Given data:
'''

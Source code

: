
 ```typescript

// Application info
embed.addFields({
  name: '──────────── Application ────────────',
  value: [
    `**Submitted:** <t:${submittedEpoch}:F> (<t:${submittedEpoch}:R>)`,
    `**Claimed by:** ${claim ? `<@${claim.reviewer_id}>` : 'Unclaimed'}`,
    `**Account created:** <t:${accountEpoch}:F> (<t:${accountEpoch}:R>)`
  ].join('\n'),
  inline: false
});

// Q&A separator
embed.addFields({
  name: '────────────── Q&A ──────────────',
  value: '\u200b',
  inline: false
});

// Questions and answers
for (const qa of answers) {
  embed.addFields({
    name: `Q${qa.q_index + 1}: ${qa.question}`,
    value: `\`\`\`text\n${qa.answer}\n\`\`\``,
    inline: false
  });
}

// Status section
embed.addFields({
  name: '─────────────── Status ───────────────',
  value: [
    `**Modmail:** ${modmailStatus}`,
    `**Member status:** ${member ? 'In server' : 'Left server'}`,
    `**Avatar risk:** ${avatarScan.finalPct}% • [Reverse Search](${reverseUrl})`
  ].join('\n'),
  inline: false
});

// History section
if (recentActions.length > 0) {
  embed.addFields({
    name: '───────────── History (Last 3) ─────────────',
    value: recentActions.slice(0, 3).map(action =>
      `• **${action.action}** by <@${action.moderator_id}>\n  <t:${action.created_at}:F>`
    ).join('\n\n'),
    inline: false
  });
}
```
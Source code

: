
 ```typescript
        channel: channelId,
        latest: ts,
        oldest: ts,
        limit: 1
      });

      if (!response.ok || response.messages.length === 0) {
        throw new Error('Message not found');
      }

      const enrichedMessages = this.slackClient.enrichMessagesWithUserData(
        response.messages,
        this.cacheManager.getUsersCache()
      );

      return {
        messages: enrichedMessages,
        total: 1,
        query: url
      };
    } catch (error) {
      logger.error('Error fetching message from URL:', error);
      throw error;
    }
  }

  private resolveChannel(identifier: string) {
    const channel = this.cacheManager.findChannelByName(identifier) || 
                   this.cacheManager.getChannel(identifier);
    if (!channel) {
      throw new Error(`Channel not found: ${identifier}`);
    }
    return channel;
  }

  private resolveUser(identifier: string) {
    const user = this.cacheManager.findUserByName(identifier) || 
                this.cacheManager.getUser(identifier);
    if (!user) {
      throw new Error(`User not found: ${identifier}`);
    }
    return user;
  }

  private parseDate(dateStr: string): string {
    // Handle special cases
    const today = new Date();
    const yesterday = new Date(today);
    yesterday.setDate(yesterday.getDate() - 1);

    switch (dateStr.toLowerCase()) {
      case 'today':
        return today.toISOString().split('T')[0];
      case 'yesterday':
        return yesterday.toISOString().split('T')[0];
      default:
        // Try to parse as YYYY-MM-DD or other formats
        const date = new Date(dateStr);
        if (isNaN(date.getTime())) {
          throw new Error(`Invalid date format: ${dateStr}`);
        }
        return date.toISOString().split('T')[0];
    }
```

'''

What you will do: Go through the listing above and copy each line where the string "private" appears.

Answer box:
  private resolveChannel(identifier: string) {
  private resolveUser(identifier: string) {
  private parseDate(dateStr: string): string {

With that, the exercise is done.